Turkish President Recep Tayyip Erdogan says he no longer trusts and will no longer meet with Greek Prime Minister Kyriakos Mitsotakis. His aggressive rhetoric and confrontational stance, however, expresses almost the entire political spectrum in the neighboring country, which is already in a drawn-out pre-election period. Its parties are actually competing over who will be more nationalistic and aggressive towards Greece.
Earlier this week, the head of the country’s biggest opposition party, Kemal Kilicdaroglu, made yet another statement distorting history at Greece’s expense and egging Erdogan on, by chiding him about threatening to do something about the Aegean islands “occupied by Greece” but doing nothing.
Faced with such vehemence, Greece clearly needs national consensus, and it needs it now. Channels of communication can be established and an understanding can be achieved at least between the three biggest parties – which together accounted for 80% of the vote in the last election – and which have experience in managing relations with Turkey.
It is essential that they are on the same page on the fundamental issues. Those in the loop know the differences separating them are slight and consensus is perfectly achievable.

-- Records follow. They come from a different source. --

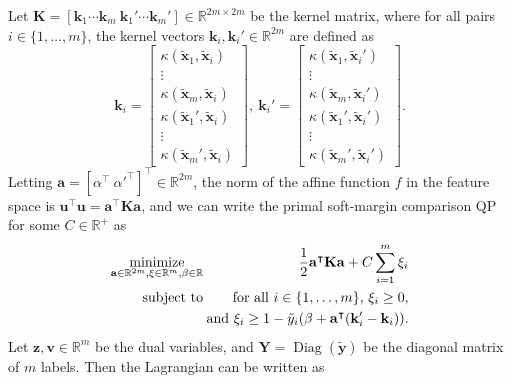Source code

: \documentclass{article}
\newcommand{\RR}{\mathbb R}
\DeclareMathOperator*{\Diag}{Diag}
\DeclareMathOperator*{\minimize}{minimize}
\begin{document}
Let $\mathbf K=[
\mathbf k_1\cdots \mathbf k_m
\ \mathbf k_1'\cdots \mathbf k_m']\in\RR^{2m\times 2m}$ be the
kernel matrix, where for all pairs $i\in\{1, \dots, m\}$, the kernel
vectors $\mathbf k_i,\mathbf k_i'\in\RR^{2m}$ are defined as
\begin{equation}
  \mathbf k_i = \left[
    \begin{array}{c}
      \kappa(\mathbf{\tilde x}_1, \mathbf{\tilde x}_i)\\
      \vdots\\
      \kappa(\mathbf{\tilde x}_m, \mathbf{\tilde x}_i)\\
      \kappa(\mathbf{\tilde x}_1', \mathbf{\tilde x}_i)\\
      \vdots\\
      \kappa(\mathbf{\tilde x}_m', \mathbf{\tilde x}_i)
    \end{array}
  \right],\ 
  \mathbf k_i' = \left[
    \begin{array}{c}
      \kappa(\mathbf{\tilde x}_1, \mathbf{\tilde x}_i')\\
      \vdots\\
      \kappa(\mathbf{\tilde x}_m, \mathbf{\tilde x}_i')\\
      \kappa(\mathbf{\tilde x}_1', \mathbf{\tilde x}_i')\\
      \vdots\\
      \kappa(\mathbf{\tilde x}_m', \mathbf{\tilde x}_i')
    \end{array}
  \right].
\end{equation}
Letting $\mathbf a=[\alpha^\intercal\
\alpha'^\intercal]^\intercal\in\RR^{2m}$, the norm of the affine
function $f$ in the feature space is $\mathbf u^\intercal \mathbf u =
\mathbf a^\intercal \mathbf K \mathbf a$, and we can write the primal soft-margin
comparison QP for some $C\in\RR^+$ as
\begin{eqnarray}
  \minimize_{\mathbf a\in\RR^{2m},\mathbf \xi\in\RR^m,\beta\in\RR}\ \ &&\hskip -0.5cm 
  \frac 1 2 \mathbf a^\intercal \mathbf K \mathbf a + C\sum_{i=1}^m \xi_i \\
  \text{subject to}\ \ &&\hskip -0.5cm \nonumber
  \text{for all $i\in\{1,\dots,m\}$, }
  \xi_i \geq 0,\\
  &&\hskip -0.5cm \nonumber \text{and }
  \xi_i \geq 1-\tilde y_i(\beta + \mathbf a^\intercal (\mathbf k_i'-\mathbf k_i)).
\end{eqnarray}
Let $\mathbf z, \mathbf v\in\RR^m$ be the dual variables, and
$\mathbf Y=\Diag(\mathbf{\tilde y})$ be the diagonal matrix of $m$
labels. Then the Lagrangian can be written as
\end{document}
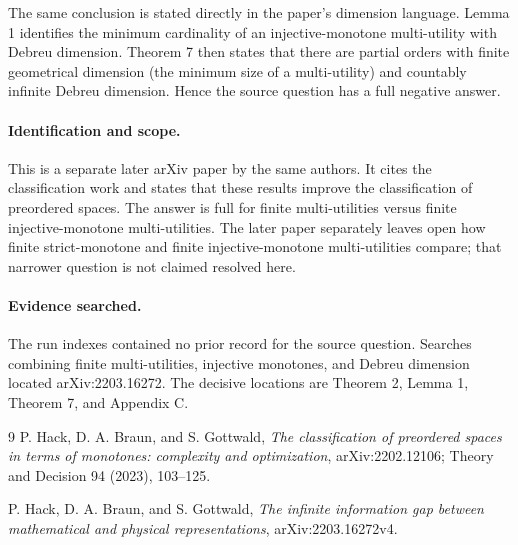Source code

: \documentclass[10pt]{article}
\begin{document}
The same conclusion is stated directly in the paper's dimension language. Lemma 1 identifies the minimum cardinality of an injective-monotone multi-utility with Debreu dimension. Theorem 7 then states that there are partial orders with finite geometrical dimension (the minimum size of a multi-utility) and countably infinite Debreu dimension. Hence the source question has a full negative answer.

\paragraph{Identification and scope.}
This is a separate later arXiv paper by the same authors. It cites the classification work and states that these results improve the classification of preordered spaces. The answer is full for finite multi-utilities versus finite injective-monotone multi-utilities. The later paper separately leaves open how finite strict-monotone and finite injective-monotone multi-utilities compare; that narrower question is not claimed resolved here.

\paragraph{Evidence searched.}
The run indexes contained no prior record for the source question. Searches combining finite multi-utilities, injective monotones, and Debreu dimension located arXiv:2203.16272. The decisive locations are Theorem 2, Lemma 1, Theorem 7, and Appendix C.

\begin{thebibliography}{9}
P. Hack, D. A. Braun, and S. Gottwald,
\emph{The classification of preordered spaces in terms of monotones: complexity and optimization},
arXiv:2202.12106; Theory and Decision 94 (2023), 103--125.

P. Hack, D. A. Braun, and S. Gottwald,
\emph{The infinite information gap between mathematical and physical representations},
arXiv:2203.16272v4.
\end{thebibliography}
\end{document}

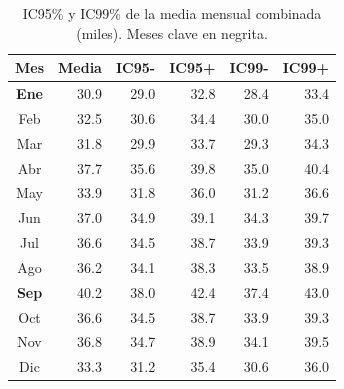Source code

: \documentclass[12pt,a4paper]{article}
\begin{document}
\begin{table}[H]
  \centering
  \small
  \begin{tabular}{c rrrrr}
    \toprule
    Mes & Media & IC95- & IC95+ & IC99- & IC99+\\
    \midrule
    \textbf{Ene} & 30.9 & 29.0 & 32.8 & 28.4 & 33.4\\
    Feb & 32.5 & 30.6 & 34.4 & 30.0 & 35.0\\
    Mar & 31.8 & 29.9 & 33.7 & 29.3 & 34.3\\
    Abr & 37.7 & 35.6 & 39.8 & 35.0 & 40.4\\
    May & 33.9 & 31.8 & 36.0 & 31.2 & 36.6\\
    Jun & 37.0 & 34.9 & 39.1 & 34.3 & 39.7\\
    Jul & 36.6 & 34.5 & 38.7 & 33.9 & 39.3\\
    Ago & 36.2 & 34.1 & 38.3 & 33.5 & 38.9\\
    \textbf{Sep} & 40.2 & 38.0 & 42.4 & 37.4 & 43.0\\
    Oct & 36.6 & 34.5 & 38.7 & 33.9 & 39.3\\
    Nov & 36.8 & 34.7 & 38.9 & 34.1 & 39.5\\
    Dic & 33.3 & 31.2 & 35.4 & 30.6 & 36.0\\
    \bottomrule
  \end{tabular}
  \caption{IC95\% y IC99\% de la media mensual combinada (miles). Meses clave en negrita.}
\end{table}
\end{document}
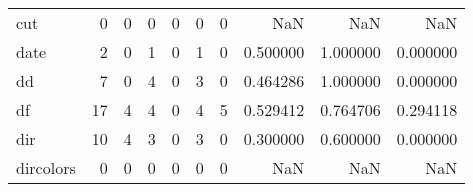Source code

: \begin{tabular}{lrrrrrrrrr}
cut       &                                                  0 &                                                  0 &                                                  0 &                                                  0 &                                                  0 &                                                  0 &                                                NaN &                                    NaN &                                  NaN \\
date      &                                                  2 &                                                  0 &                                                  1 &                                                  0 &                                                  1 &                                                  0 &                                           0.500000 &                               1.000000 &                             0.000000 \\
dd        &                                                  7 &                                                  0 &                                                  4 &                                                  0 &                                                  3 &                                                  0 &                                           0.464286 &                               1.000000 &                             0.000000 \\
df        &                                                 17 &                                                  4 &                                                  4 &                                                  0 &                                                  4 &                                                  5 &                                           0.529412 &                               0.764706 &                             0.294118 \\
dir       &                                                 10 &                                                  4 &                                                  3 &                                                  0 &                                                  3 &                                                  0 &                                           0.300000 &                               0.600000 &                             0.000000 \\
dircolors &                                                  0 &                                                  0 &                                                  0 &                                                  0 &                                                  0 &                                                  0 &                                                NaN &                                    NaN &                                  NaN \\

\end{tabular}
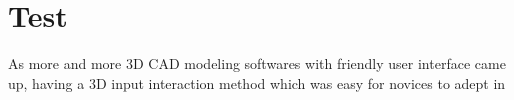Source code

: \chapter{Test}
\label{c:intro}
\cite{3Dconnexion}
As more and more 3D CAD modeling softwares with friendly user interface came up, having a 3D input interaction method which was easy for novices to adept in 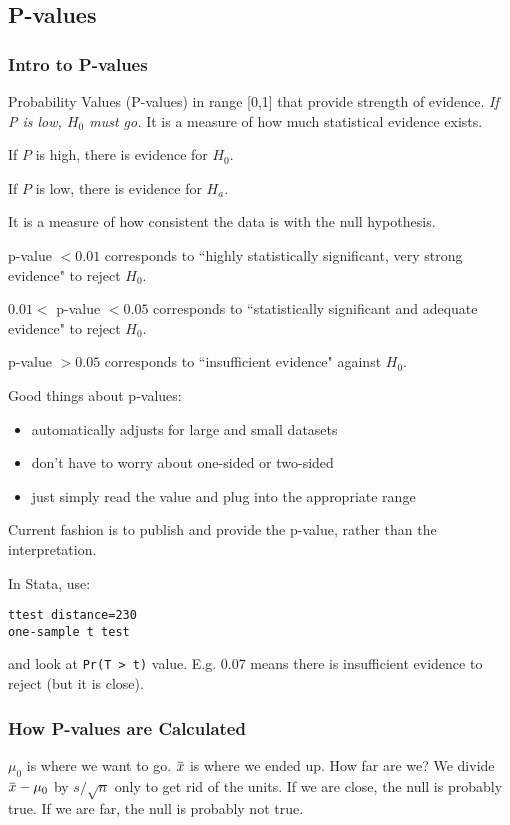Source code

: \documentclass[11pt, oneside]{article}   	%
\newcommand{\overbar}[1]{\mkern 1.5mu\overline{\mkern-1.5mu#1\mkern-1.5mu}\mkern 1.5mu}
\begin{document}
\subsection{P-values}
\subsubsection{Intro to P-values}

Probability Values (P-values) in range [0,1] that provide strength of evidence. \textit{If P is low, $H_0$ must go.} It is a measure of how much statistical evidence exists. 

If $P$ is high, there is evidence for $H_0$.

If $P$ is low, there is evidence for $H_a$.

It is a measure of how consistent the data is with the null hypothesis. 

p-value $< 0.01$ corresponds to ``highly statistically significant, very strong evidence" to reject $H_0$.

$0.01 <$ p-value $< 0.05$ corresponds to ``statistically significant and adequate evidence" to reject $H_0$.

p-value $> 0.05$ corresponds to ``insufficient evidence" against $H_0$.

Good things about p-values:
\begin{itemize}
\item{automatically adjusts for large and small datasets}
\item{don't have to worry about one-sided or two-sided}
\item{just simply read the value and plug into the appropriate range}
\end{itemize}

Current fashion is to publish and provide the p-value, rather than the interpretation.

In Stata, use:
\begin{verbatim}
ttest distance=230
one-sample t test
\end{verbatim}
and look at \texttt{Pr(T > t)} value. E.g. 0.07 means there is insufficient evidence to reject (but it is close).

\subsubsection{How P-values are Calculated}

$\mu_0$ is where we want to go. $\overbar{x}$ is where we ended up. How far are we? We divide $\overbar{x} - \mu_0$ by $s / \sqrt{n}$ only to get rid of the units. If we are close, the null is probably true. If we are far, the null is probably not true.
\end{document}
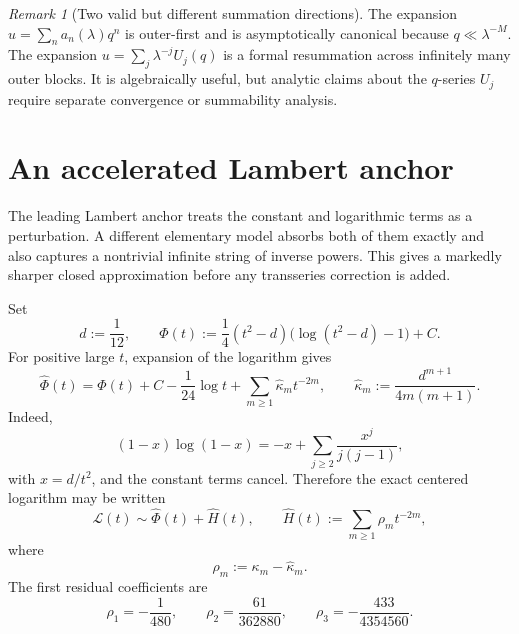 \documentclass[11pt,oneside]{article}
\theoremstyle{plain}
\theoremstyle{definition}
\theoremstyle{remark}
\newtheorem{remark}[theorem]{Remark}
\newcommand{\Lcal}{\mathcal{L}}
\begin{document}
\begin{remark}[Two valid but different summation directions]
The expansion \(u=\sum_n a_n(\lambda)q^n\) is outer-first and is asymptotically
canonical because \(q\ll\lambda^{-M}\).  The expansion
\(u=\sum_j\lambda^{-j}U_j(q)\) is a formal resummation across infinitely many
outer blocks.  It is algebraically useful, but analytic claims about the
\(q\)-series \(U_j\) require separate convergence or summability analysis.
\end{remark}

\section{An accelerated Lambert anchor}
\label{sec:accelerated-anchor}

The leading Lambert anchor treats the constant and logarithmic terms as a
perturbation.  A different elementary model absorbs both of them exactly and
also captures a nontrivial infinite string of inverse powers.  This gives a
markedly sharper closed approximation before any transseries correction is
added.

Set
\begin{equation}
 d:=\frac1{12},
 \qquad
 \widehat\Phi(t)
 :=\frac14(t^2-d)\bigl(\log(t^2-d)-1\bigr)+C.
 \label{eq:Phihat-def}
\end{equation}
For positive large \(t\), expansion of the logarithm gives
\begin{equation}
 \widehat\Phi(t)
 =\Phi(t)+C-\frac1{24}\log t
  +\sum_{m\ge1}\widehat\kappa_m t^{-2m},
 \qquad
 \widehat\kappa_m:=\frac{d^{m+1}}{4m(m+1)}.
 \label{eq:Phihat-expansion}
\end{equation}
Indeed,
\begin{equation}
 (1-x)\log(1-x)
 =-x+\sum_{j\ge2}\frac{x^j}{j(j-1)},
 \label{eq:one-minus-x-log}
\end{equation}
with \(x=d/t^2\), and the constant terms cancel.  Therefore the exact
centered logarithm may be written
\begin{equation}
 \Lcal(t)
 \sim \widehat\Phi(t)+\widehat H(t),
 \qquad
 \widehat H(t):=\sum_{m\ge1}\rho_m t^{-2m},
 \label{eq:accelerated-splitting}
\end{equation}
where
\begin{equation}
 \rho_m:=\kappa_m-\widehat\kappa_m.
 \label{eq:rho-def}
\end{equation}
The first residual coefficients are
\begin{equation}
 \rho_1=-\frac1{480},
 \qquad
 \rho_2=\frac{61}{362880},
 \qquad
 \rho_3=-\frac{433}{4354560}.
 \label{eq:rho-first}
\end{equation}
\end{document}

At conferences and meetings in Greece and abroad attended by officials from all three major parties, the image portrayed is one of unity, as was the case at the recent meeting in Istanbul of parliamentary representatives from NATO and delegations from other parts of the Mediterranean and Middle East.
There is no room for ego in these circumstances, no room for rejectionism when the country is facing an existential threat. It is not political or personal – it is national.
All three of the big parties have officials who are capable and experienced in the sensitive areas of foreign policy and defense, and who understand what’s at stake and can rise to the occasion. After all, every meeting of the Foreign Policy Council has been held in a positive climate, with the opposition representatives adopting a moderate stance and the governing party acknowledging this publicly.
The country would benefit from them showing a united front, without this meaning that they cannot continue to disagree on some issues or exercise criticism, whether justified or excessive, as was the recent case over Turkey’s memorandum with Sweden and Finland over their NATO accession.
What is coming out of Turkey, is the image of a political system united in aggression. Greece’s parties could, in contrast, agree on a common line that would be defined by maturity, restraint and a sincere – not defeatist – desire for peaceful coexistence with our neighbor to the east.